Он ущипнул ее за ногу, и эта ласка показалась ей двойным обещанием.
— Хорошо. Иду, Пантелеймон Никифорович.
Он остался один.
И, как только она ушла, он забыл о ней. Он ни о ком уже не думал, да и не хотел думать. Разнеженный и расслабленный любовной встречей, он раскинулся теперь на земле, спокойно и бездумно глядя в темную, причудливо забрызганную звездами высь.
Он созерцал. Кругом — не шелохнется, ничто не коснется тончайшей паутины ночной тишины. Только вдалеке журчит и бормочет лягушечьим голосом река да из глубины сада изредка доносится чей-то быстро, пропадающий возглас. Но в кустах — все та же тишина.
И вдруг Кандуша услышал сначала чьи-то приближающиеся шаги, похрустывание песка на аллее, затем вполголоса роняемые слова, становившиеся все явственней. Он поднял голову. Два человека приближались к откосу, к тому месту, чуть пониже которого за кустом лежал Кандуша.
В этот момент он сам еще не знал, что сделает: останется ли лежать, или подымется и уйдет, досадуя на пришельцев, нарушивших тишину, но через секунду он принял уже первое решение. Он услышал знакомый голос Ивана Теплухина. Но… но кто это второй с ним?
Кандуша медленно, осторожно опустил голову на землю, словно боясь, как бы не хрустнуло что-то в шее и не услышали б этого Теплухин и его спутник. Кандуша оставался лежать на спине, с широко откинутыми в стороны, неудобно положенными руками.
— Вот скамейка, сядем здесь, — коротко и тихо сказал незнакомый голос. — Отсюда — великолепный ландшафт, вокруг — ни души: отличная обстановка для тихой и дружеской беседы. Вы не находите? — продолжал, очевидно усмехаясь, тот же голос.
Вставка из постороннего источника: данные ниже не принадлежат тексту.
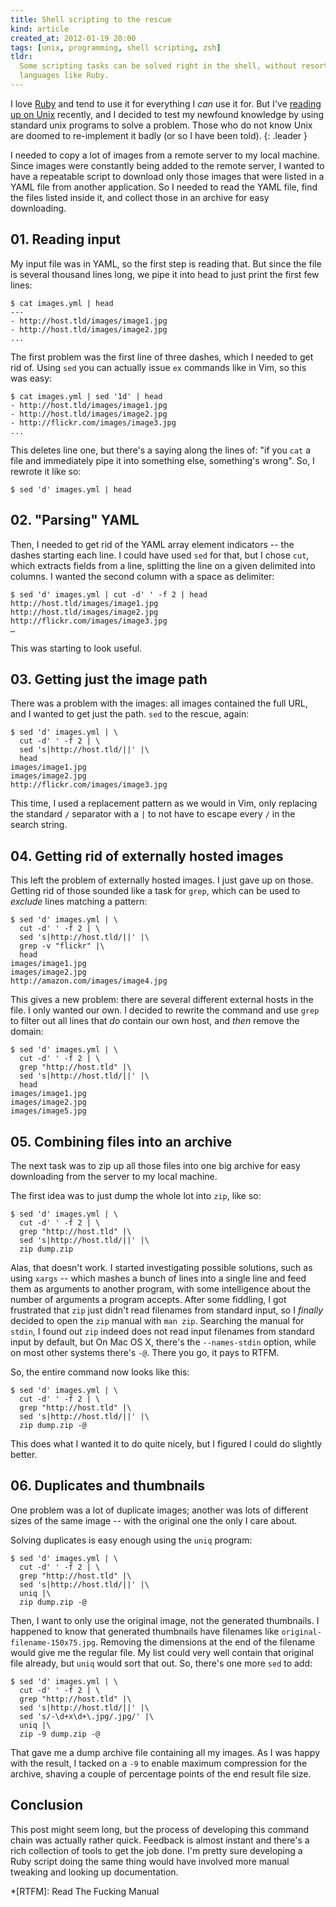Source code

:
 ```yaml
---
title: Shell scripting to the rescue
kind: article
created_at: 2012-01-19 20:00
tags: [unix, programming, shell scripting, zsh]
tldr:
  Some scripting tasks can be solved right in the shell, without resorting to
  languages like Ruby.
---
```

I love [Ruby][ruby] and tend to use it for everything I _can_ use it for. But
I've [reading up on Unix][unix] recently, and I decided to test my newfound
knowledge by using standard unix programs to solve a problem. Those who do not
know Unix are doomed to re-implement it badly (or so I have been told).
{: .leader }

I needed to copy a lot of images from a remote server to my local machine.
Since images were constantly being added to the remote server, I wanted to have
a repeatable script to download only those images that were listed in a YAML
file from another application. So I needed to read the YAML file, find the
files listed inside it, and collect those in an archive for easy downloading.

## 01. Reading input

My input file was in YAML, so the first step is reading that. But since the
file is several thousand lines long, we pipe it into head to just print the
first few lines:

    $ cat images.yml | head
    ---
    - http://host.tld/images/image1.jpg
    - http://host.tld/images/image2.jpg
    ...

The first problem was the first line of three dashes, which I needed to get rid
of. Using `sed` you can actually issue `ex` commands like in Vim, so this was
easy:

    $ cat images.yml | sed '1d' | head
    - http://host.tld/images/image1.jpg
    - http://host.tld/images/image2.jpg
    - http://flickr.com/images/image3.jpg
    ...

This deletes line one, but there's a saying along the lines of: "if you `cat` a
file and immediately pipe it into something else, something's wrong". So, I
rewrote it like so:

    $ sed 'd' images.yml | head

## 02. "Parsing" YAML

Then, I needed to get rid of the YAML array element indicators -- the dashes
starting each line. I could have used `sed` for that, but I chose `cut`, which
extracts fields from a line, splitting the line on a given delimited into
columns. I wanted the second column with a space as delimiter:

    $ sed 'd' images.yml | cut -d' ' -f 2 | head
    http://host.tld/images/image1.jpg
    http://host.tld/images/image2.jpg
    http://flickr.com/images/image3.jpg
    …

This was starting to look useful. 

## 03. Getting just the image path

There was a problem with the images: all images contained the full URL, and I
wanted to get just the path. `sed` to the rescue, again:

    $ sed 'd' images.yml | \
      cut -d' ' -f 2 | \
      sed 's|http://host.tld/||' |\
      head
    images/image1.jpg
    images/image2.jpg
    http://flickr.com/images/image3.jpg

This time, I used a replacement pattern as we would in Vim, only replacing the
standard `/` separator with a `|` to not have to escape every `/` in the search
string.

## 04. Getting rid of externally hosted images

This left the problem of externally hosted images. I just gave up on those.
Getting rid of those sounded like a task for `grep`, which can be used to
_exclude_ lines matching a pattern:

    $ sed 'd' images.yml | \
      cut -d' ' -f 2 | \
      sed 's|http://host.tld/||' |\
      grep -v "flickr" |\
      head
    images/image1.jpg
    images/image2.jpg
    http://amazon.com/images/image4.jpg

This gives a new problem: there are several different external hosts in the
file. I only wanted our own. I decided to rewrite the command and use `grep` to
filter out all lines that _do_ contain our own host, and _then_ remove the
domain:

    $ sed 'd' images.yml | \
      cut -d' ' -f 2 | \
      grep "http://host.tld" |\
      sed 's|http://host.tld/||' |\
      head
    images/image1.jpg
    images/image2.jpg
    images/image5.jpg

## 05. Combining files into an archive

The next task was to zip up all those files into one big archive for easy
downloading from the server to my local machine.

The first idea was to just dump the whole lot into `zip`, like so:

    $ sed 'd' images.yml | \
      cut -d' ' -f 2 | \
      grep "http://host.tld" |\
      sed 's|http://host.tld/||' |\
      zip dump.zip

Alas, that doesn't work. I started investigating possible solutions, such as
using `xargs` -- which mashes a bunch of lines into a single line and feed them
as arguments to another program, with some intelligence about the number of
arguments a program accepts. After some fiddling, I got frustrated that `zip`
just didn't read filenames from standard input, so I _finally_ decided to open
the `zip` manual with `man zip`. Searching the manual for `stdin`, I found out
`zip` indeed does not read input filenames from standard input by default, but
On Mac OS X, there's the `--names-stdin` option, while on most other systems
there's `-@`. There you go, it pays to RTFM.

So, the entire command now looks like this:

    $ sed 'd' images.yml | \
      cut -d' ' -f 2 | \
      grep "http://host.tld" |\
      sed 's|http://host.tld/||' |\
      zip dump.zip -@

This does what I wanted it to do quite nicely, but I figured I could do
slightly better.

## 06. Duplicates and thumbnails

One problem was a lot of duplicate images; another was lots of different sizes
of the same image -- with the original one the only I care about.

Solving duplicates is easy enough using the `uniq` program:

    $ sed 'd' images.yml | \
      cut -d' ' -f 2 | \
      grep "http://host.tld" |\
      sed 's|http://host.tld/||' |\
      uniq |\
      zip dump.zip -@

Then, I want to only use the original image, not the generated thumbnails. I
happened to know that generated thumbnails have filenames like
`original-filename-150x75.jpg`. Removing the dimensions at the end of the
filename would give me the regular file. My list could very well contain that
original file already, but `uniq` would sort that out. So, there's one more
`sed` to add:

    $ sed 'd' images.yml | \
      cut -d' ' -f 2 | \
      grep "http://host.tld" |\
      sed 's|http://host.tld/||' |\
      sed 's/-\d+x\d+\.jpg/.jpg/' |\
      uniq |\
      zip -9 dump.zip -@

That gave me a dump archive file containing all my images. As I was happy with
the result, I tacked on a `-9` to enable maximum compression for the archive,
shaving a couple of percentage points of the end result file size.

## Conclusion

This post might seem long, but the process of developing this command chain was
actually rather quick. Feedback is almost instant and there's a rich collection
of tools to get the job done. I'm pretty sure developing a Ruby script doing
the same thing would have involved more manual tweaking and looking up
documentation.

[ruby]: http://ruby-lang.org
[unix]: http://www.amazon.co.uk/gp/product/0596003307/ref=as_li_ss_tl?ie=UTF8&tag=arjanvandergaag-21&linkCode=as2&camp=1634&creative=19450&creativeASIN=0596003307

*[RTFM]: Read The Fucking Manual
— Сядем. Пожалуйста, — отвечал безразличным тоном Теплухин, — о, зачем такие предосторожности?..
В руках его спутника блеснуло круглое выпуклое стекло, и в то же мгновенье свет от электрического фонарика пробежал по краю откоса.
— Да, здесь никого нет, — деловито сказал незнакомец, засматривая вниз.
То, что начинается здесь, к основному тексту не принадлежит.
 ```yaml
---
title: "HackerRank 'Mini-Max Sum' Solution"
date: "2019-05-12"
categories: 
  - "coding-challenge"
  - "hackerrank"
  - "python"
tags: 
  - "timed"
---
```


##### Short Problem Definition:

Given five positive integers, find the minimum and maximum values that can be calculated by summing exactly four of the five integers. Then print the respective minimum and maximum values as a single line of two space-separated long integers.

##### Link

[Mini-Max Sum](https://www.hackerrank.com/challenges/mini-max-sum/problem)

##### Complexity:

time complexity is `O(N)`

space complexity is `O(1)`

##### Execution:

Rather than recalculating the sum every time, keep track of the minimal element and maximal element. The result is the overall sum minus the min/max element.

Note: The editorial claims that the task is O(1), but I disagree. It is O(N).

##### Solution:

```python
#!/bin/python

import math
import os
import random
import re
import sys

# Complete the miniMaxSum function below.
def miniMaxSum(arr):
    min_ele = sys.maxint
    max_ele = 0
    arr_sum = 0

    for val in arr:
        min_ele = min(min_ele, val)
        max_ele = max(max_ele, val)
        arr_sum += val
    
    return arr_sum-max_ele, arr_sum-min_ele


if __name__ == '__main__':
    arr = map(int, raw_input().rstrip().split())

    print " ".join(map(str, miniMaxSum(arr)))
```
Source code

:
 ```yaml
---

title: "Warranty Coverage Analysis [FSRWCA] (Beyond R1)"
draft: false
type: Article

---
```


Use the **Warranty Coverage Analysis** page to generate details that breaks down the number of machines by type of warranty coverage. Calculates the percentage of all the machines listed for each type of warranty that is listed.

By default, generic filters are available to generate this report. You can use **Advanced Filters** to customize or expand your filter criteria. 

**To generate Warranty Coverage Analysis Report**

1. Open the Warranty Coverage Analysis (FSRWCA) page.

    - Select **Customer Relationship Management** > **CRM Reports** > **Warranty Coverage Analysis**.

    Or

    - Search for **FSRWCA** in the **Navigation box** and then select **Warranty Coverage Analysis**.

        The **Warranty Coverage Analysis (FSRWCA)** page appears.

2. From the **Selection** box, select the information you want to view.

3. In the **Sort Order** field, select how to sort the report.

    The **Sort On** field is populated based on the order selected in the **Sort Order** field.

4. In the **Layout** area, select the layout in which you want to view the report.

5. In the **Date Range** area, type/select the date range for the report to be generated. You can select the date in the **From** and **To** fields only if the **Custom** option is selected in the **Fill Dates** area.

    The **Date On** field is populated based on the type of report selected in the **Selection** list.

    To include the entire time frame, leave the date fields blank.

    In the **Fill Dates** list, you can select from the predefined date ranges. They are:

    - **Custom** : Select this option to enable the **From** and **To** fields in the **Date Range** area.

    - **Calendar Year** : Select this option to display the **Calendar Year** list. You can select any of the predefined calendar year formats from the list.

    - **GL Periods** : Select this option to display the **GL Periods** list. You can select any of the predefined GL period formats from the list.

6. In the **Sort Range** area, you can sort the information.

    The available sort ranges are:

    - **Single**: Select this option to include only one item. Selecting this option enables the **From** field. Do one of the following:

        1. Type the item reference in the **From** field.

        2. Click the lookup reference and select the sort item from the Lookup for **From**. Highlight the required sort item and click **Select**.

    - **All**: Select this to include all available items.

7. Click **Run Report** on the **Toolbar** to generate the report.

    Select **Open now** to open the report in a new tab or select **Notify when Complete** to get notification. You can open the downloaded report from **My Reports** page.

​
Кандуша вздрогнул, но не пошевелился. Густой куст лозняка скрыл его от фонарика.
— Теперь закурим, — тем же тоном продолжал теплухинский собеседник. — Хотите, Иван Митрофанович, моих? «Ля-ферм», высший сорт, по заказу. Вы как будто удивляетесь. Нет? Или вы недоумеваете, почему я так медлю? Ха-ха! Друзья могут позволить себе роскошь и мелких приятных разговоров. Впрочем, вот я уселся уже, закурил — и мы можем начать… Ну, дорогой мой, разговор вот какой…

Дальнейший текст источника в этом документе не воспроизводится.